[Stored data]

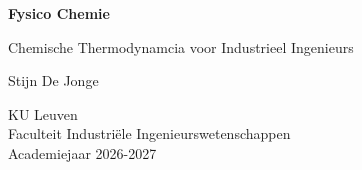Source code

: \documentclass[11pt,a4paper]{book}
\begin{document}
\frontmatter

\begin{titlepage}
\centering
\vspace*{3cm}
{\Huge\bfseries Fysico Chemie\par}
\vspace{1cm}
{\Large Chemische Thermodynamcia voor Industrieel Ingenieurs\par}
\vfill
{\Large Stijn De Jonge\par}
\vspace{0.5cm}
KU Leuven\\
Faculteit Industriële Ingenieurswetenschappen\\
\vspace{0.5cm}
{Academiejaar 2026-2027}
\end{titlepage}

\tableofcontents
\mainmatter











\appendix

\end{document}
==
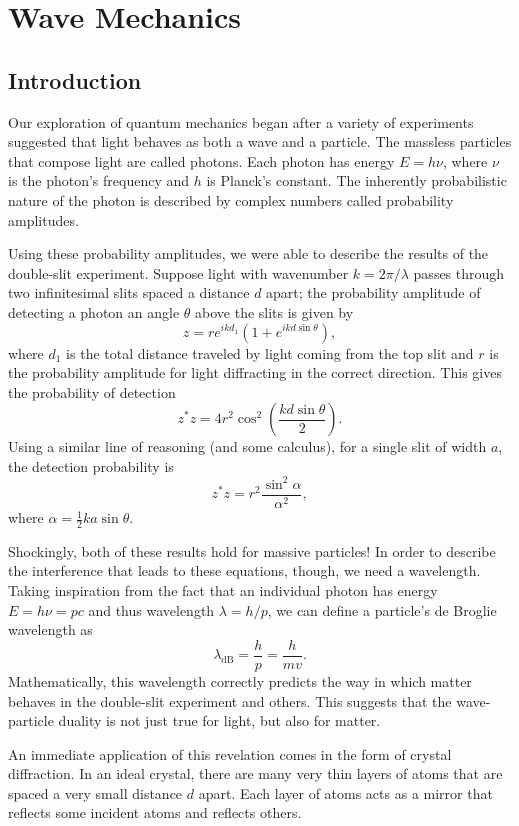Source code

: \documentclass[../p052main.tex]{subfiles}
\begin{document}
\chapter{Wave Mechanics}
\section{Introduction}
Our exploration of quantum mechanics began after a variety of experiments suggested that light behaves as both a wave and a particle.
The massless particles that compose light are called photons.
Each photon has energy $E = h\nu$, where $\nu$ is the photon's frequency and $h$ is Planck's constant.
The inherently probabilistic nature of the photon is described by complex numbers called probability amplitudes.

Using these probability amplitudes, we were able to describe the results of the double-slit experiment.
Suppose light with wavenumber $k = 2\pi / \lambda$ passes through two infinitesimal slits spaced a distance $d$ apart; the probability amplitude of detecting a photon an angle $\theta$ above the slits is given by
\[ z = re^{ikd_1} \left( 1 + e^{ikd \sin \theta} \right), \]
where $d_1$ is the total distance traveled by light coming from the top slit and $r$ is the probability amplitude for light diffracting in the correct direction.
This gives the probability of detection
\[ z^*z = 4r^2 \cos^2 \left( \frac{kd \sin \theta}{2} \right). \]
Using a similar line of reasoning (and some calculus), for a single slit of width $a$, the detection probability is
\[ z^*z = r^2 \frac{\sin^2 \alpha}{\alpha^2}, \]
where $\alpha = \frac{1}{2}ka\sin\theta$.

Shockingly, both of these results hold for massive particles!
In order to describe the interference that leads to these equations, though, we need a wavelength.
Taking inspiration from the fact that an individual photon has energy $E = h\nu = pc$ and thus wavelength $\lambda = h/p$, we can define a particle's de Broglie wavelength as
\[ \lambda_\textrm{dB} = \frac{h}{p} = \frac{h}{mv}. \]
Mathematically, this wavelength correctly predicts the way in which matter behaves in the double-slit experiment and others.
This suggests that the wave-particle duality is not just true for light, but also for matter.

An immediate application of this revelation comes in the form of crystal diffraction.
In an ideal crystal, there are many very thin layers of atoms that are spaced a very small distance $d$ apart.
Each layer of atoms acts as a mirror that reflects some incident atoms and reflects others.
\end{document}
...
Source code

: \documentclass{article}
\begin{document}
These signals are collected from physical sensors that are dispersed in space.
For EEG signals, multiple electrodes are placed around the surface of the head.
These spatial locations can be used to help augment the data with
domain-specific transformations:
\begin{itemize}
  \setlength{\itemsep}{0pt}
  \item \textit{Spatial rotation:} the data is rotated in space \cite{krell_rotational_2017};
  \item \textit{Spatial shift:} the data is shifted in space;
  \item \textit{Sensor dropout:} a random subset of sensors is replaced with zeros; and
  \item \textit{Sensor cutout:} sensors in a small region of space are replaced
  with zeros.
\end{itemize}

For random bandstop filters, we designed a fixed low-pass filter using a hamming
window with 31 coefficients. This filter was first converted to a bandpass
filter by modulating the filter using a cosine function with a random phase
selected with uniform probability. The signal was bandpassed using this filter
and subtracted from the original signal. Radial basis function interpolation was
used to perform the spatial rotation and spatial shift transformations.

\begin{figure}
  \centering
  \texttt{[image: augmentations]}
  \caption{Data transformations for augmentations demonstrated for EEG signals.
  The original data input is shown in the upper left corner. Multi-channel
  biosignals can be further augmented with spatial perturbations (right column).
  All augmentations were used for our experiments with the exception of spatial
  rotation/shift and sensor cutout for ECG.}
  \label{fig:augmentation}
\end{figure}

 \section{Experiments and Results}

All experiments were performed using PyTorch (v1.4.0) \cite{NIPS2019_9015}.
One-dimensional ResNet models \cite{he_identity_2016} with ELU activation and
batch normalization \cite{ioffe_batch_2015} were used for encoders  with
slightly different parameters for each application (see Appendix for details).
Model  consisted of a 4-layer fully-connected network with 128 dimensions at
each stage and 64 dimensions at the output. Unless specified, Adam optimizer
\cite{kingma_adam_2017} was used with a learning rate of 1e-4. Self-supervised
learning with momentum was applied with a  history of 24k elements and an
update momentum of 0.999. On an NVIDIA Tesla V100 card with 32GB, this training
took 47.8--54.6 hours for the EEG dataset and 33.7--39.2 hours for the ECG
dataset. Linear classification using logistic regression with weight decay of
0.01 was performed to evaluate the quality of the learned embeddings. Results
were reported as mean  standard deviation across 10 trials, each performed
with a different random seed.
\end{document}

What you are asked to do: Among the entries above, identify all lines with "crystal" and copy them.

Written reply:
An immediate application of this revelation comes in the form of crystal diffraction.
In an ideal crystal, there are many very thin layers of atoms that are spaced a very small distance $d$ apart.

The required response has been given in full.